▶ [Work request]
Go through the listing and set it down exactly, leaving out its pictures.
-.-.-
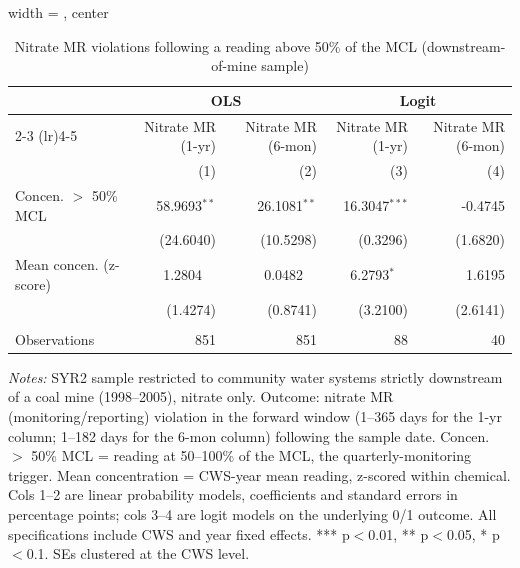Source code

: 
\begin{table}[htbp]
\caption{Nitrate MR violations following a reading above 50\% of the MCL (downstream-of-mine sample)}\label{tab:mr_concentration_lag_logit}
\centering
\begin{adjustbox}{width = \textwidth, center}
   \begin{tabular}{lrrrr}
      \toprule    
       & \multicolumn{2}{c}{OLS} & \multicolumn{2}{c}{Logit} \\ \cmidrule(lr){2-3} \cmidrule(lr){4-5}
                      & Nitrate MR (1-yr) & Nitrate MR (6-mon)  & Nitrate MR (1-yr) & Nitrate MR (6-mon) \\   
                      & (1)               & (2)                 & (3)               & (4)\\  
      \midrule 
      Concen. $>$ 50\% MCL       & 58.9693$^{**}$    & 26.1081$^{**}$      & 16.3047$^{***}$   & -0.4745\\   
                      & (24.6040)         & (10.5298)           & (0.3296)          & (1.6820)\\   
      Mean concen. (z-score)   & 1.2804$^{\phantom{**}}$            & 0.0482$^{\phantom{**}}$              & 6.2793$^{*\phantom{**}}$      & 1.6195\\   
                      & (1.4274)          & (0.8741)            & (3.2100)          & (2.6141)\\   
       \\
      Observations    & 851               & 851                 & 88                & 40\\  
      \bottomrule
   \end{tabular}
\end{adjustbox}
{\tiny\linespread{1}\selectfont \par \raggedright \textit{Notes:} SYR2 sample restricted to community water systems strictly downstream of a coal mine (1998--2005), nitrate only. Outcome: nitrate MR (monitoring/reporting) violation in the forward window (1--365 days for the 1-yr column; 1--182 days for the 6-mon column) following the sample date. Concen. $>$ 50\% MCL = reading at 50--100\% of the MCL, the quarterly-monitoring trigger. Mean concentration = CWS-year mean reading, z-scored within chemical. Cols 1--2 are linear probability models, coefficients and standard errors in percentage points; cols 3--4 are logit models on the underlying 0/1 outcome. All specifications include CWS and year fixed effects. *** p$<$0.01, ** p$<$0.05, * p$<$0.1. SEs clustered at the CWS level.}
\end{table}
-.-.-
▶ [Answer to the problem]
Source code

: 
\begin{table}[htbp]
\caption{Nitrate MR violations following a reading above 50\% of the MCL (downstream-of-mine sample)}\label{tab:mr_concentration_lag_logit}
\centering
\begin{adjustbox}{width = \textwidth, center}
   \begin{tabular}{lrrrr}
      \toprule    
       & \multicolumn{2}{c}{OLS} & \multicolumn{2}{c}{Logit} \\ \cmidrule(lr){2-3} \cmidrule(lr){4-5}
                      & Nitrate MR (1-yr) & Nitrate MR (6-mon)  & Nitrate MR (1-yr) & Nitrate MR (6-mon) \\   
                      & (1)               & (2)                 & (3)               & (4)\\  
      \midrule 
      Concen. $>$ 50\% MCL       & 58.9693$^{**}$    & 26.1081$^{**}$      & 16.3047$^{***}$   & -0.4745\\   
                      & (24.6040)         & (10.5298)           & (0.3296)          & (1.6820)\\   
      Mean concen. (z-score)   & 1.2804$^{\phantom{**}}$            & 0.0482$^{\phantom{**}}$              & 6.2793$^{*\phantom{**}}$      & 1.6195\\   
                      & (1.4274)          & (0.8741)            & (3.2100)          & (2.6141)\\   
       \\
      Observations    & 851               & 851                 & 88                & 40\\  
      \bottomrule
   \end{tabular}
\end{adjustbox}
{\tiny\linespread{1}\selectfont \par \raggedright \textit{Notes:} SYR2 sample restricted to community water systems strictly downstream of a coal mine (1998--2005), nitrate only. Outcome: nitrate MR (monitoring/reporting) violation in the forward window (1--365 days for the 1-yr column; 1--182 days for the 6-mon column) following the sample date. Concen. $>$ 50\% MCL = reading at 50--100\% of the MCL, the quarterly-monitoring trigger. Mean concentration = CWS-year mean reading, z-scored within chemical. Cols 1--2 are linear probability models, coefficients and standard errors in percentage points; cols 3--4 are logit models on the underlying 0/1 outcome. All specifications include CWS and year fixed effects. *** p$<$0.01, ** p$<$0.05, * p$<$0.1. SEs clustered at the CWS level.}
\end{table}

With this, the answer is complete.